The Big Four (or Big 4) is the colloquial name given to the four main banks in several countries where the banking industry is dominated by just four institutions and where the phrase has thus gained relevance. Some countries include more or fewer institutions in such rankings, leading to other names such as Big Three, Big Five, or Big Six.

== International use ==
Internationally, the term "Big Four Banks" has traditionally referred to the following central banks:

| Official name | Purview | Short-form name | Year of inception |
|---|---|---|---|
| Bank of England | United Kingdom | BOE | 1694 |
| Federal Reserve | United States | The Fed | 1913 |
| Bank of Japan | Japan | BOJ | 1882 |
| European Central Bank | European Union | ECB | 1998 |

== Australia ==

In Australia, the "big four banks" refers to the four largest banks that have historically dominated Australia's banking industry in terms of market share, revenue, and total assets. The "big four banks" of Australia are:

| Official name | Short-form name | Year of inception |
|---|---|---|
| ANZ Bank | ANZ | 1835 |
| Commonwealth Bank | CommBank or CBA | 1911 |
| National Australia Bank | NAB | 1858 |
| Westpac | WBC | 1817 |

== Austria ==
The "Big Four" banks of Austria are:
- Erste Group
- Bank Austria
- Austrian Raiffeisen Banking Group
- BAWAG PSK (formerly Österreichische Postsparkasse)
== Belgium ==
The big four banks of Belgium are a result of national and international mergers in the early 90s.
- KBC Group, including its CBC Banque subsidiary in the French Community of Belgium and KBC Brussels brand in the Brussels-Capital Region
- Belfius, government-owned bank
- BNP Paribas Fortis, subsidiary of BNP Paribas
- ING Group

== Brazil ==
According to S&P Global in 2024, the "Big Five" banks in Brazil (which are also the 5 largest banks in Latin America):

| Rank | Bank | Ownership | Total assets (USD B) | Year of incorporation |
|---|---|---|---|---|
| 1 | Itaú Unibanco | Private bank | 555.72 | 2008 (merger of Itaú and Unibanco; Itaú founded in 1945) |
| 2 | Banco do Brasil | Public bank | 447.72 | 1808 |
| 3 | Banco Bradesco | Private bank | 394.76 | 1943 |
| 4 | Caixa Econômica Federal | Public bank | 377.29 | 1861 |
| 5 | Santander Brasil | Private bank | 237.66 | 1982 |

== Cambodia ==
According to the National Bank of Cambodia, the top three largest banks in Cambodia dominates 39.1% (The largest bank in term of total asset is Canadia Bank at 14.2%, followed by ACLEDA Bank at 12.7%, in third place Advanced Bank of Asia (ABA) at 12.2%) of the overall banking assets as of 2020. These banks are:
- Canadia Bank
- ACLEDA Bank
- Advanced Bank of Asia

== Canada ==

There are six banks dominating the Canadian banking sector. Five of these six banks make up what is known as the "Big Five".

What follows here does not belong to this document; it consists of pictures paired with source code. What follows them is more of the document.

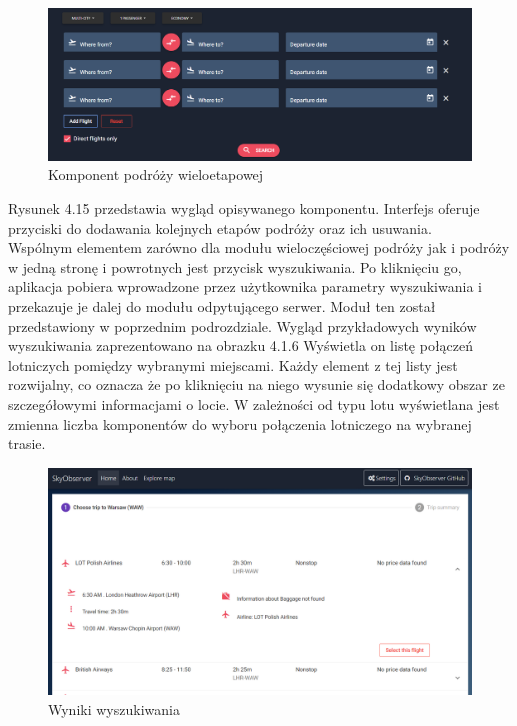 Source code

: \documentclass[12pt, twoside]{report}
\begin{document}
\begin{figure}[!ht]
\centering
\includegraphics[scale=0.40, keepaspectratio]{multi_panel.png}
\caption{Komponent podróży wieloetapowej}
\label{fig:multi_panel}
\end{figure}
\noindent Rysunek 4.15 przedstawia wygląd opisywanego komponentu. Interfejs oferuje przyciski do dodawania kolejnych etapów podróży oraz ich usuwania. \\ \indent
Wspólnym elementem zarówno dla modułu wieloczęściowej podróży jak i podróży w jedną stronę i powrotnych jest przycisk wyszukiwania. Po kliknięciu go, aplikacja pobiera wprowadzone przez użytkownika parametry wyszukiwania i przekazuje je dalej do modułu odpytującego serwer. Moduł ten został przedstawiony w poprzednim podrozdziale. Wygląd przykładowych wyników wyszukiwania zaprezentowano na obrazku 4.1.6 Wyświetla on listę połączeń lotniczych pomiędzy wybranymi miejscami. Każdy element z tej listy jest rozwijalny, co oznacza że po kliknięciu na niego wysunie się dodatkowy obszar ze szczegółowymi informacjami o locie. W zależności od typu lotu wyświetlana jest zmienna liczba komponentów do wyboru połączenia lotniczego na wybranej trasie.
\begin{figure}[!ht]
\centering
\includegraphics[scale=0.40, keepaspectratio]{result_component.png}
\caption{Wyniki wyszukiwania}
\label{fig:result_component}
\end{figure}
\end{document}
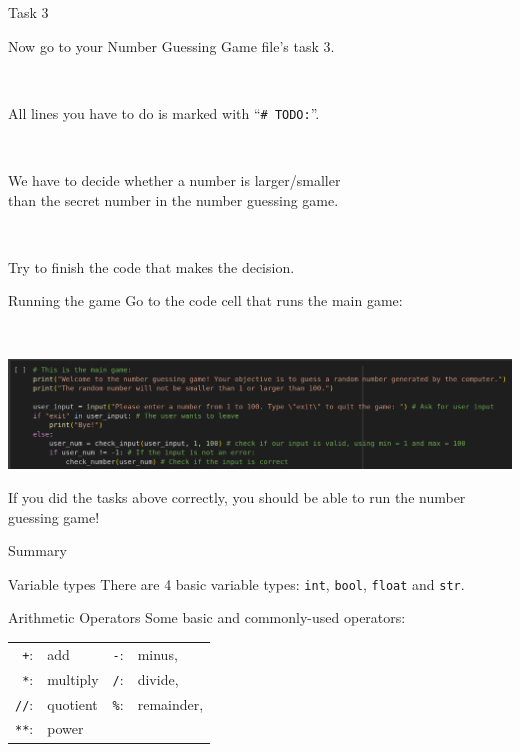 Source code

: \documentclass[dvipsnames, svgnames, x11names]{beamer}
\begin{document}
\begin{frame}[fragile]{Task 3}
    \begin{center}
        Now go to your Number Guessing Game file's task 3.

        \
            
        All lines you have to do is marked with ``\texttt{\# TODO:}''.

        \

        We have to decide whether a number is larger/smaller\\
        than the secret number in the number guessing game.

        \

        Try to finish the code that makes the decision.
    \end{center}
\end{frame}

\begin{frame}[fragile]{Running the game}
    Go to the code cell that runs the main game:

    \

    \includegraphics[width=\textwidth]{NumGuessMain.png}

    If you did the tasks above correctly, you should be able to run the number guessing game!
\end{frame}

\begin{frame}[fragile]{Summary}
\begin{block}{Variable types}
There are 4 basic variable types: \texttt{int}, \texttt{bool}, \texttt{float} and \texttt{str}.
\end{block}
\begin{block}{Arithmetic Operators}
Some basic and commonly-used operators:\\
\centering
\begin{tabular}{rlrl}
\texttt{+}:& add & \texttt{-}:& minus,\\
\texttt{*}:& multiply & \texttt{/}:& divide,\\
\texttt{//}:& quotient & \texttt{\%}:& remainder,\\
\texttt{**}:& power &&
\end{tabular}
\end{block}
\end{frame}
\end{document}
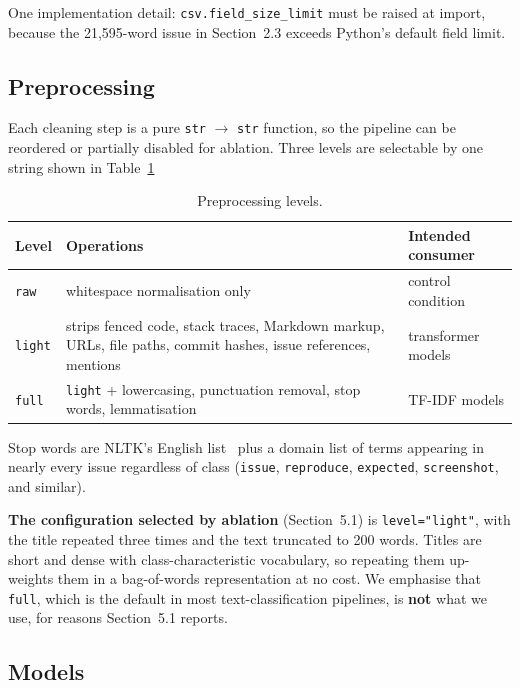 One implementation detail: \texttt{csv.field\_size\_limit} must be raised at
import, because the 21,595-word issue in Section~2.3 exceeds Python's default
field limit.
 
\subsection{Preprocessing}
\label{sec:preprocessing}
 
Each cleaning step is a pure \texttt{str} $\rightarrow$ \texttt{str} function, so
the pipeline can be reordered or partially disabled for ablation. Three levels are
selectable by one string shown in Table~\ref{tab:preprocessing-levels}
 
\begin{table}[htbp]
  \centering
  \begin{tabular}{@{}l p{7.5cm} l@{}}
    \toprule
    Level & Operations & Intended consumer \\
    \midrule
    \texttt{raw}   & whitespace normalisation only & control condition \\
    \texttt{light} & strips fenced code, stack traces, Markdown markup, URLs,
                     file paths, commit hashes, issue references, mentions
                   & transformer models \\
    \texttt{full}  & \texttt{light} + lowercasing, punctuation removal, stop
                     words, lemmatisation
                   & TF-IDF models \\
    \bottomrule
  \end{tabular}
  \caption{Preprocessing levels.}
  \label{tab:preprocessing-levels}
\end{table}
 
Stop words are NLTK's English list~\cite{bird2009nltk} plus a domain list of terms appearing in
nearly every issue regardless of class (\texttt{issue}, \texttt{reproduce},
\texttt{expected}, \texttt{screenshot}, and similar).
 
\textbf{The configuration selected by ablation} (Section~5.1) is
\texttt{level="light"}, with the title repeated three times and the text truncated
to 200 words. Titles are short and dense with class-characteristic vocabulary, so
repeating them up-weights them in a bag-of-words representation at no cost. We
emphasise that \texttt{full}, which is the default in most text-classification
pipelines, is \textbf{not} what we use, for reasons Section~5.1 reports.
 
\subsection{Models}
\label{sec:models}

| Official name | Short-form name | Year of inception |
|---|---|---|
| Royal Bank of Canada | RBC | 1864 |
| Toronto-Dominion Bank | TD | 1955 |
| Scotiabank | BNS | 1832 |
| Bank of Montreal | BMO | 1817 |
| Canadian Imperial Bank of Commerce | CIBC | 1961 |
| National Bank of Canada | NBC | 1928 |

== China ==

In the People's Republic of China, the "Big Four" banks (四大银行) are:

| Official name | Short-form name | Chinese name | Year of inception |
|---|---|---|---|
| Industrial and Commercial Bank of China | ICBC | 中国工商银行 | 1984 |
| Bank of China | BOC | 中国银行 | 1912 |
| China Construction Bank | CCB | 中国建设银行 | 1954 |
| Agricultural Bank of China | ABC / AgBank | 中国农业银行 | 1951 |

== Colombia ==
According to reports from 2025, only 4 banks surpass the 100 trillion Colombian peso gap, They account about 65% of all assets.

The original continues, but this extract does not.